== TASK MATERIAL ==

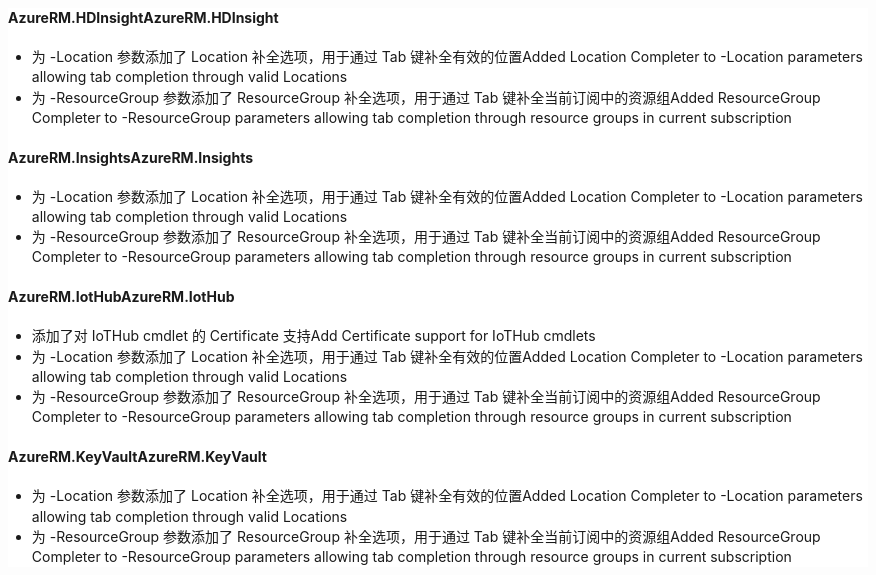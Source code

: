 #### <a name="azurermhdinsight"></a><span data-ttu-id="9e7c2-441">AzureRM.HDInsight</span><span class="sxs-lookup"><span data-stu-id="9e7c2-441">AzureRM.HDInsight</span></span>
* <span data-ttu-id="9e7c2-442">为 -Location 参数添加了 Location 补全选项，用于通过 Tab 键补全有效的位置</span><span class="sxs-lookup"><span data-stu-id="9e7c2-442">Added Location Completer to -Location parameters allowing tab completion through valid Locations</span></span>
* <span data-ttu-id="9e7c2-443">为 -ResourceGroup 参数添加了 ResourceGroup 补全选项，用于通过 Tab 键补全当前订阅中的资源组</span><span class="sxs-lookup"><span data-stu-id="9e7c2-443">Added ResourceGroup Completer to -ResourceGroup parameters allowing tab completion through resource groups in current subscription</span></span>

#### <a name="azurerminsights"></a><span data-ttu-id="9e7c2-444">AzureRM.Insights</span><span class="sxs-lookup"><span data-stu-id="9e7c2-444">AzureRM.Insights</span></span>
* <span data-ttu-id="9e7c2-445">为 -Location 参数添加了 Location 补全选项，用于通过 Tab 键补全有效的位置</span><span class="sxs-lookup"><span data-stu-id="9e7c2-445">Added Location Completer to -Location parameters allowing tab completion through valid Locations</span></span>
* <span data-ttu-id="9e7c2-446">为 -ResourceGroup 参数添加了 ResourceGroup 补全选项，用于通过 Tab 键补全当前订阅中的资源组</span><span class="sxs-lookup"><span data-stu-id="9e7c2-446">Added ResourceGroup Completer to -ResourceGroup parameters allowing tab completion through resource groups in current subscription</span></span>

#### <a name="azurermiothub"></a><span data-ttu-id="9e7c2-447">AzureRM.IotHub</span><span class="sxs-lookup"><span data-stu-id="9e7c2-447">AzureRM.IotHub</span></span>
* <span data-ttu-id="9e7c2-448">添加了对 IoTHub cmdlet 的 Certificate 支持</span><span class="sxs-lookup"><span data-stu-id="9e7c2-448">Add Certificate support for IoTHub cmdlets</span></span>
* <span data-ttu-id="9e7c2-449">为 -Location 参数添加了 Location 补全选项，用于通过 Tab 键补全有效的位置</span><span class="sxs-lookup"><span data-stu-id="9e7c2-449">Added Location Completer to -Location parameters allowing tab completion through valid Locations</span></span>
* <span data-ttu-id="9e7c2-450">为 -ResourceGroup 参数添加了 ResourceGroup 补全选项，用于通过 Tab 键补全当前订阅中的资源组</span><span class="sxs-lookup"><span data-stu-id="9e7c2-450">Added ResourceGroup Completer to -ResourceGroup parameters allowing tab completion through resource groups in current subscription</span></span>

#### <a name="azurermkeyvault"></a><span data-ttu-id="9e7c2-451">AzureRM.KeyVault</span><span class="sxs-lookup"><span data-stu-id="9e7c2-451">AzureRM.KeyVault</span></span>
* <span data-ttu-id="9e7c2-452">为 -Location 参数添加了 Location 补全选项，用于通过 Tab 键补全有效的位置</span><span class="sxs-lookup"><span data-stu-id="9e7c2-452">Added Location Completer to -Location parameters allowing tab completion through valid Locations</span></span>
* <span data-ttu-id="9e7c2-453">为 -ResourceGroup 参数添加了 ResourceGroup 补全选项，用于通过 Tab 键补全当前订阅中的资源组</span><span class="sxs-lookup"><span data-stu-id="9e7c2-453">Added ResourceGroup Completer to -ResourceGroup parameters allowing tab completion through resource groups in current subscription</span></span>
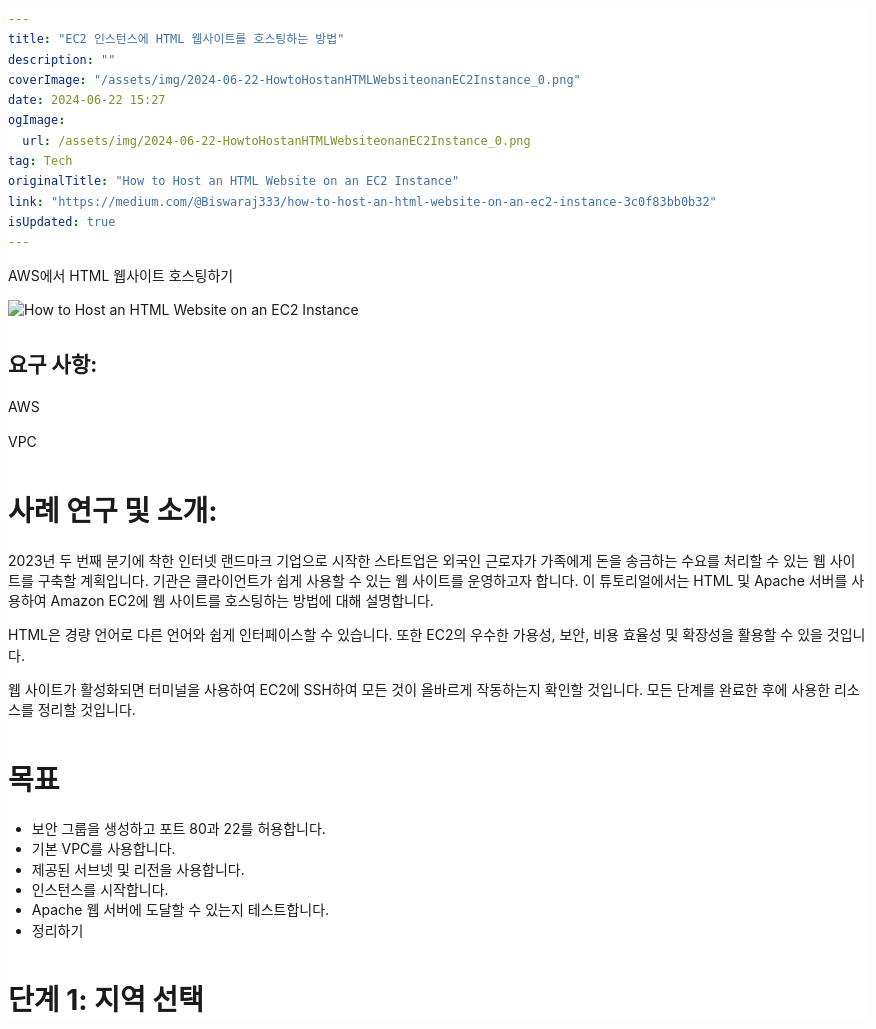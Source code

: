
 ```yaml
---
title: "EC2 인스턴스에 HTML 웹사이트를 호스팅하는 방법"
description: ""
coverImage: "/assets/img/2024-06-22-HowtoHostanHTMLWebsiteonanEC2Instance_0.png"
date: 2024-06-22 15:27
ogImage: 
  url: /assets/img/2024-06-22-HowtoHostanHTMLWebsiteonanEC2Instance_0.png
tag: Tech
originalTitle: "How to Host an HTML Website on an EC2 Instance"
link: "https://medium.com/@Biswaraj333/how-to-host-an-html-website-on-an-ec2-instance-3c0f83bb0b32"
isUpdated: true
---
```





AWS에서 HTML 웹사이트 호스팅하기

![How to Host an HTML Website on an EC2 Instance](/assets/img/2024-06-22-HowtoHostanHTMLWebsiteonanEC2Instance_0.png)

## 요구 사항:

AWS

<div class="content-ad"></div>

VPC

# 사례 연구 및 소개:

2023년 두 번째 분기에 착한 인터넷 랜드마크 기업으로 시작한 스타트업은 외국인 근로자가 가족에게 돈을 송금하는 수요를 처리할 수 있는 웹 사이트를 구축할 계획입니다. 기관은 클라이언트가 쉽게 사용할 수 있는 웹 사이트를 운영하고자 합니다. 이 튜토리얼에서는 HTML 및 Apache 서버를 사용하여 Amazon EC2에 웹 사이트를 호스팅하는 방법에 대해 설명합니다.

HTML은 경량 언어로 다른 언어와 쉽게 인터페이스할 수 있습니다. 또한 EC2의 우수한 가용성, 보안, 비용 효율성 및 확장성을 활용할 수 있을 것입니다.

<div class="content-ad"></div>

웹 사이트가 활성화되면 터미널을 사용하여 EC2에 SSH하여 모든 것이 올바르게 작동하는지 확인할 것입니다. 모든 단계를 완료한 후에 사용한 리소스를 정리할 것입니다.

# 목표

- 보안 그룹을 생성하고 포트 80과 22를 허용합니다.
- 기본 VPC를 사용합니다.
- 제공된 서브넷 및 리전을 사용합니다.
- 인스턴스를 시작합니다.
- Apache 웹 서버에 도달할 수 있는지 테스트합니다.
- 정리하기

# 단계 1: 지역 선택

===

**PROBLEM DESCRIPTION**
Output, exactly and with no other text, the line that contains "- 보안 그룹을 생성하고 포트 80과 22를 허용합니다." and all lines from there to the end of the records.

**YOUR RESPONSE**
- 보안 그룹을 생성하고 포트 80과 22를 허용합니다.
- 기본 VPC를 사용합니다.
- 제공된 서브넷 및 리전을 사용합니다.
- 인스턴스를 시작합니다.
- Apache 웹 서버에 도달할 수 있는지 테스트합니다.
- 정리하기

# 단계 1: 지역 선택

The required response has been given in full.